Videogames where you do a job.
Not the kind where you do simulated tasks that could be a job, but where doing the simulated task for money to invest in the job to do more work. Repeat, forever.
I like a good mindless job game. Stuff like Cooking Mama or Sim City or Roller Coaster Tycoon. Well, the Tycoon games are tricky because your goal is to build out something and keep it running but in the end you have more control over what you build and how. Tasks are things like "build a park with 3 coasters and 5 bathrooms" or something open ended.
The games I'm talking about are these new type of what I would consider a leveled up "tycoon" game. The first one I can think of would be the powerwashing game. The part that makes it fun is finding all the dirt in the level and trying to spray it clean. It's very simple but in the end your character gets paid for the job and uses that money to buy upgrades and unlock levels and whatever. It doesn't have a time limit mode (that I know of) or angry customer mode, but others do.
There was a phone game a while back called Good Pizza, Great Pizza. Your character owns a pizza shop and you get customers who come in and order very specific pizzas and you have to make them. Right now. Timer is ticking. Don't get through enough customers and you don't get enough money to buy new toppings. Spend your money on new chairs and you can't afford mushrooms. Customers come in and start asking for vague stuff like "a spicy pizza with no meat" and you're making like a jalapeno and onion nightmare. Because you are physically using your finger to spread the sauce, apply cheese, and add toppings there are quality control issues to contend with as well. Your customers are now hangry Cooking Mama's getting livid if you didn't put sauce to the edges because you were trying to prep one pizza while getting one cut and out the door before the other customer gets angry.

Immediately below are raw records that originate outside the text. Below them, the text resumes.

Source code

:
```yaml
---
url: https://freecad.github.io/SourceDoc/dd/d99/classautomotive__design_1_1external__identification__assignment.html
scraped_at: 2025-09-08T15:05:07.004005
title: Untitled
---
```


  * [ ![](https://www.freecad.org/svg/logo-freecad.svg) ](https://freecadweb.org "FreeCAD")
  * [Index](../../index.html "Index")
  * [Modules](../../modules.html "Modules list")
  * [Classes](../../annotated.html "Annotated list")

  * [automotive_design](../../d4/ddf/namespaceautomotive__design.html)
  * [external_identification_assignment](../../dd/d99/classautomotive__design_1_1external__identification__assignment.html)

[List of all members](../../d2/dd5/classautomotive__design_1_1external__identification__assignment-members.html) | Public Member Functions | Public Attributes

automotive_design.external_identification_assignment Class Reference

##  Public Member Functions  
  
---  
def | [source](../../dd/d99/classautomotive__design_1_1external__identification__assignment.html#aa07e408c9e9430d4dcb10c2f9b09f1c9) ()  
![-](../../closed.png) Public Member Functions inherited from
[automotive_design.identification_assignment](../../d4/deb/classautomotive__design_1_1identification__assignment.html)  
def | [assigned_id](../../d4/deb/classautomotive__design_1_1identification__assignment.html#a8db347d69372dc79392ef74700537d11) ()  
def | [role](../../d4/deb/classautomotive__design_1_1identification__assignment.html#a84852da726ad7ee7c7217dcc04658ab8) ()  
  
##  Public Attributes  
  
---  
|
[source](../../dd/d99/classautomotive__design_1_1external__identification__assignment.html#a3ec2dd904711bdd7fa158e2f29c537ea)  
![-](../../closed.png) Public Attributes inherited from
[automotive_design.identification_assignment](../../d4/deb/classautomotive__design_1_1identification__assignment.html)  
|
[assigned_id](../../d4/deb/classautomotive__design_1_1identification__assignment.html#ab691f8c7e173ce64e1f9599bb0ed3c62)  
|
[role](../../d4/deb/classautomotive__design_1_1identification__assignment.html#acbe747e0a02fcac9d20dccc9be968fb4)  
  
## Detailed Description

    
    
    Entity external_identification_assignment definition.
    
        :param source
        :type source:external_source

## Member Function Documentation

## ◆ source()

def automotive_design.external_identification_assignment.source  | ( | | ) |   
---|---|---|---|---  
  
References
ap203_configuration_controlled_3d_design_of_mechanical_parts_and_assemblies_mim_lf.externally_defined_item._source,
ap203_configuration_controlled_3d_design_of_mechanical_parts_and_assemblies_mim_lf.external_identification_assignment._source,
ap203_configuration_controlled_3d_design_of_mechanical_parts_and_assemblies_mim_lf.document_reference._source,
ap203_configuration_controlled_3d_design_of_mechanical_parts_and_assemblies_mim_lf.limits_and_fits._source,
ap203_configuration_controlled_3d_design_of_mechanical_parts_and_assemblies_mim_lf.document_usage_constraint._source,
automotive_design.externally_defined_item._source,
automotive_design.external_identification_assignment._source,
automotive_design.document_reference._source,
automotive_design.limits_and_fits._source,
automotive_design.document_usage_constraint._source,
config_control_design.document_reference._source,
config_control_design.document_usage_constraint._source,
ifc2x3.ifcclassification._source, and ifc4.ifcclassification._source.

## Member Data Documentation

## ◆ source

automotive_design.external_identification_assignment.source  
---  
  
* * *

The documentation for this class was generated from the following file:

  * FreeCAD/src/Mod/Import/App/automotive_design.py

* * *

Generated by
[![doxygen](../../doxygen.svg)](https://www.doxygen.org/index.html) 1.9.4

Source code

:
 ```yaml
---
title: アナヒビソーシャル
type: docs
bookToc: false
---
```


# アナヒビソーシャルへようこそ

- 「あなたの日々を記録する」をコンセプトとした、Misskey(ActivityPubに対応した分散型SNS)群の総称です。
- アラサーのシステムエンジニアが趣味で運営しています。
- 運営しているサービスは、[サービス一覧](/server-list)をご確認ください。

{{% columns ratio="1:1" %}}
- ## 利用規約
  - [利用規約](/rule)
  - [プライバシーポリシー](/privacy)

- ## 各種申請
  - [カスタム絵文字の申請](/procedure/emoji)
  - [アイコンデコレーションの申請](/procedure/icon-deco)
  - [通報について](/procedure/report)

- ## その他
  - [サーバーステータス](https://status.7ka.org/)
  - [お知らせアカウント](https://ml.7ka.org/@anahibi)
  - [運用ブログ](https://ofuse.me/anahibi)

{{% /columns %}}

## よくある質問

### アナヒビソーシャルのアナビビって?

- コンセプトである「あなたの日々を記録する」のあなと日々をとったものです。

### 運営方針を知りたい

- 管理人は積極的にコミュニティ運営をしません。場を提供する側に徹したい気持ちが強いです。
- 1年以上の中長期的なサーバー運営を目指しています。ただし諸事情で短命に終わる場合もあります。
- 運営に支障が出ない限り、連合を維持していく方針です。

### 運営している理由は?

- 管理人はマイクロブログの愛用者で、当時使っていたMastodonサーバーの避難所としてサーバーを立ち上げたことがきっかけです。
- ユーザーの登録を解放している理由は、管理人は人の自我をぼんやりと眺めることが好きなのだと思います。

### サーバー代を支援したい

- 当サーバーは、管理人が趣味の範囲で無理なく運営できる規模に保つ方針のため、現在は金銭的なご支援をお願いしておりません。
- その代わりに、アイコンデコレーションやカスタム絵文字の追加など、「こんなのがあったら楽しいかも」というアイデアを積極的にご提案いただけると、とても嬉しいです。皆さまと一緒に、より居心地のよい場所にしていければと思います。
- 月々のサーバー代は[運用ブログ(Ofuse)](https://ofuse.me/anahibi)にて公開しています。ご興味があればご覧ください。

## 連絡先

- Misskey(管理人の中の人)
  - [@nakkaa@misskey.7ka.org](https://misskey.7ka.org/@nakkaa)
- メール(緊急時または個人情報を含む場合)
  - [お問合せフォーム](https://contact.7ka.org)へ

Now the fun tycoon game is a "stresstaruant simulator". I've seen dozens of other mobile games that work on the same premise. A line of customers on a timer, ordering bizarre time consuming items, leaving you rushing to fulfill every order. I don't know about yall, but after working in restaurants in college I can tell you that it's not fun and actually worse in real life. Hungry people lose patience instantly.

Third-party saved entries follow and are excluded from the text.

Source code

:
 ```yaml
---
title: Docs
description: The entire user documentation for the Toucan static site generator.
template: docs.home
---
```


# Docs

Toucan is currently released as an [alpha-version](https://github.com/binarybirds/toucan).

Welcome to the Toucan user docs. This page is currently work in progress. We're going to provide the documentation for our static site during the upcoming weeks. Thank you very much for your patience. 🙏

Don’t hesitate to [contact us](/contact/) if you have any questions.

I got to thinking about this because I was playing my steam deck this weekend while sick and went looking at the newest games out there. Everything is a cozy something. Cozy Farm Simulator. Cozy Shop Simulator. Cozy Bubble Tea Cat Cafe Savings and Loan.
I did d/l a few demos of these just to see if they were as stressful as the mobile job games. Most just take you through a tutorial of a very intense menu system but in the end they were free from the stress as far as pleasing customers on a timer. (apparently lack of timer makes it cozy) But, its still a job simulator. You still had to sell so many books in a day to buy more books for the next day. (Some quickly become idle games like TCG Card Shop Simulator.)

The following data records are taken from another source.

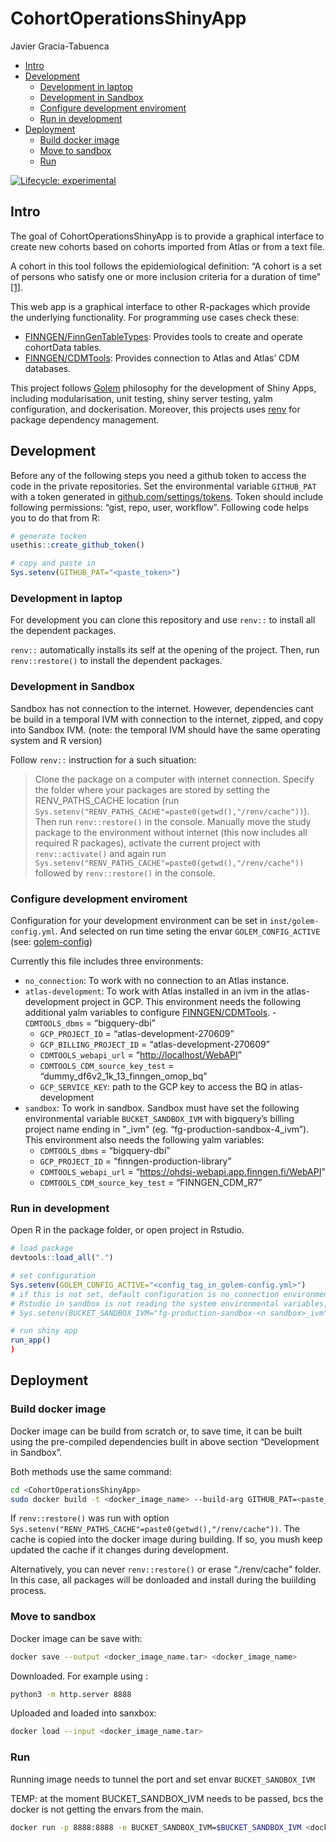 CohortOperationsShinyApp
================
Javier Gracia-Tabuenca

-   [Intro](#intro)
-   [Development](#development)
    -   [Development in laptop](#development-in-laptop)
    -   [Development in Sandbox](#development-in-sandbox)
    -   [Configure development
        enviroment](#configure-development-enviroment)
    -   [Run in development](#run-in-development)
-   [Deployment](#deployment)
    -   [Build docker image](#build-docker-image)
    -   [Move to sandbox](#move-to-sandbox)
    -   [Run](#run)

<!-- README.md is generated from README.Rmd. Please edit that file -->
<!-- badges: start -->

[![Lifecycle:
experimental](https://img.shields.io/badge/lifecycle-experimental-orange.svg)](https://lifecycle.r-lib.org/articles/stages.html#experimental)
<!-- badges: end -->

## Intro

The goal of CohortOperationsShinyApp is to provide a graphical interface
to create new cohorts based on cohorts imported from Atlas or from a
text file.

A cohort in this tool follows the epidemiological definition: “A cohort
is a set of persons who satisfy one or more inclusion criteria for a
duration of time”
[\[1\]](https://ohdsi.github.io/TheBookOfOhdsi/Cohorts.html#what-is-a-cohort).

This web app is a graphical interface to other R-packages which provide
the underlying functionality. For programming use cases check these:

-   [FINNGEN/FinnGenTableTypes](https://github.com/FINNGEN/FinnGenTableTypes):
    Provides tools to create and operate cohortData tables.
-   [FINNGEN/CDMTools](https://github.com/FINNGEN/CDMTools): Provides
    connection to Atlas and Atlas’ CDM databases.

This project follows [Golem](https://engineering-shiny.org/golem.html)
philosophy for the development of Shiny Apps, including modularisation,
unit testing, shiny server testing, yalm configuration, and
dockerisation. Moreover, this projects uses
[renv](https://rstudio.github.io/renv/articles/renv.html) for package
dependency management.

## Development

Before any of the following steps you need a github token to access the
code in the private repositories. Set the environmental variable
`GITHUB_PAT` with a token generated in
[github.com/settings/tokens](https://github.com/settings/tokens). Token
should include following permissions: “gist, repo, user, workflow”.
Following code helps you to do that from R:

``` r
# generate tocken 
usethis::create_github_token()

# copy and paste in 
Sys.setenv(GITHUB_PAT="<paste_token>")
```

### Development in laptop

For development you can clone this repository and use `renv::` to
install all the dependent packages.

`renv::` automatically installs its self at the opening of the project.
Then, run `renv::restore()` to install the dependent packages.

### Development in Sandbox

Sandbox has not connection to the internet. However, dependencies cant
be build in a temporal IVM with connection to the internet, zipped, and
copy into Sandbox IVM. (note: the temporal IVM should have the same
operating system and R version)

Follow `renv::` instruction for a such situation:

> Clone the package on a computer with internet connection. Specify the
> folder where your packages are stored by setting the
> RENV\_PATHS\_CACHE location (run
> `Sys.setenv("RENV_PATHS_CACHE"=paste0(getwd(),"/renv/cache"))`). Then
> run `renv::restore()` in the console. Manually move the study package
> to the environment without internet (this now includes all required R
> packages), activate the current project with `renv::activate()` and
> again run
> `Sys.setenv("RENV_PATHS_CACHE"=paste0(getwd(),"/renv/cache"))`
> followed by `renv::restore()` in the console.

### Configure development enviroment

Configuration for your development environment can be set in
`inst/golem-config.yml`. And selected on run time seting the envar
`GOLEM_CONFIG_ACTIVE` (see:
[golem-config](https://engineering-shiny.org/golem.html?q=GOLEM_CONFIG_ACTIVE#golem-config))

Currently this file includes three environments:

-   `no_connection`: To work with no connection to an Atlas instance.
-   `atlas-development`: To work with Atlas installed in an ivm in the
    atlas-development project in GCP. This environment needs the
    following additional yalm variables to configure
    [FINNGEN/CDMTools](https://github.com/FINNGEN/CDMTools). -
    `CDMTOOLS_dbms` = “bigquery-dbi”
    -   `GCP_PROJECT_ID` = “atlas-development-270609”
    -   `GCP_BILLING_PROJECT_ID` = “atlas-development-270609”
    -   `CDMTOOLS_webapi_url` = “<http://localhost/WebAPI>”
    -   `CDMTOOLS_CDM_source_key_test` =
        “dummy\_df6v2\_1k\_13\_finngen\_omop\_bq”
    -   `GCP_SERVICE_KEY`: path to the GCP key to access the BQ in
        atlas-development
-   `sandbox`: To work in sandbox. Sandbox must have set the following
    environmental variable `BUCKET_SANDBOX_IVM` with bigquery’s billing
    project name ending in "\_ivm" (eg. “fg-production-sandbox-4\_ivm”).
    This environment also needs the following yalm variables:
    -   `CDMTOOLS_dbms` = “bigquery-dbi”
    -   `GCP_PROJECT_ID` = “finngen-production-library”
    -   `CDMTOOLS_webapi_url` =
        “<https://ohdsi-webapi.app.finngen.fi/WebAPI>”
    -   `CDMTOOLS_CDM_source_key_test` = “FINNGEN\_CDM\_R7”

### Run in development

Open R in the package folder, or open project in Rstudio.

``` r
# load package
devtools::load_all(".")

# set configuration 
Sys.setenv(GOLEM_CONFIG_ACTIVE="<config_tag_in_golem-config.yml>")
# if this is not set, default configuration is no_connection environment
# Rstudio in sandbox is not reading the system environmental variables, force the envar as 
# Sys.setenv(BUCKET_SANDBOX_IVM="fg-production-sandbox-<n sandbox>_ivm")

# run shiny app
run_app()
)
```

## Deployment

### Build docker image

Docker image can be build from scratch or, to save time, it can be built
using the pre-compiled dependencies built in above section “Development
in Sandbox”.

Both methods use the same command:

``` bash
cd <CohortOperationsShinyApp>
sudo docker build -t <docker_image_name> --build-arg GITHUB_PAT=<paste_PAT_token> .
```

If `renv::restore()` was run with option
`Sys.setenv("RENV_PATHS_CACHE"=paste0(getwd(),"/renv/cache"))`. The
cache is copied into the docker image during building. If so, you mush
keep updated the cache if it changes during development.

Alternatively, you can never `renv::restore()` or erase “./renv/cache”
folder. In this case, all packages will be donloaded and install during
the buiilding process.

### Move to sandbox

Docker image can be save with:

``` bash
docker save --output <docker_image_name.tar> <docker_image_name>
```

Downloaded. For example using :

``` bash
python3 -m http.server 8888
```

Uploaded and loaded into sanxbox:

``` bash
docker load --input <docker_image_name.tar>
```

### Run

Running image needs to tunnel the port and set envar
`BUCKET_SANDBOX_IVM`

TEMP: at the moment BUCKET\_SANDBOX\_IVM needs to be passed, bcs the
docker is not getting the envars from the main.

``` bash
docker run -p 8888:8888 -e BUCKET_SANDBOX_IVM=$BUCKET_SANDBOX_IVM <docker_image_name>
```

Want to continue to the next area? Sell more items. Want to build a new barn? Sell more crops. The farming games are hardcore about the money aspect of a game. Back during the pandemic we bought Animal Crossing just like everyone else did. I think I played it for about a day before becoming frustrated and bored. I needed to farm for bells to do anything. Farming for stuff is not for me. WoW in 2004 had us running around skinning everything in the hopes of collecting enough leather to maybe construct a pair of boots that were way under-leveled for our characters. You got better loot from bosses. I gave up leather working at like level 40. (It took a very very long time to get to 60 back then.)
But now every game has crafting, and crafting requires farming. Farming games are huge. I tried Stardew Valley. I gave it a week. Tediously raising crops so I could tediously clear out and restore my farm was just not fun for me. It felt like doing a lot of work and spending a lot of time doing very very little. Animal Crossing was similar, I farmed a bunch of fruit or whatever for what? A fancier shovel? Cute farming overalls? Not for me.
I don't mind clearing out and collecting stuff to build things. But those things need to be useful to me in a specific time frame. Like, I love Age of Empires. I send a group out to collect wood, gold, and meat and after 15 minutes I have created a massive army to go wipe out the village next to me. That is fun.
I also don't mind doing a job. Coffee Talk is a game where you literally make drinks for customers. Given, you are talking to them 90% of the time and making drinks 10%. There is a mode where you can just non stop make drinks for people but there are very limited ingredients and no supply issues to worry about. Just get the order right.
But if I have to commit literal 8 hour workdays to a job in a game, for free, that I paid for, I'm out.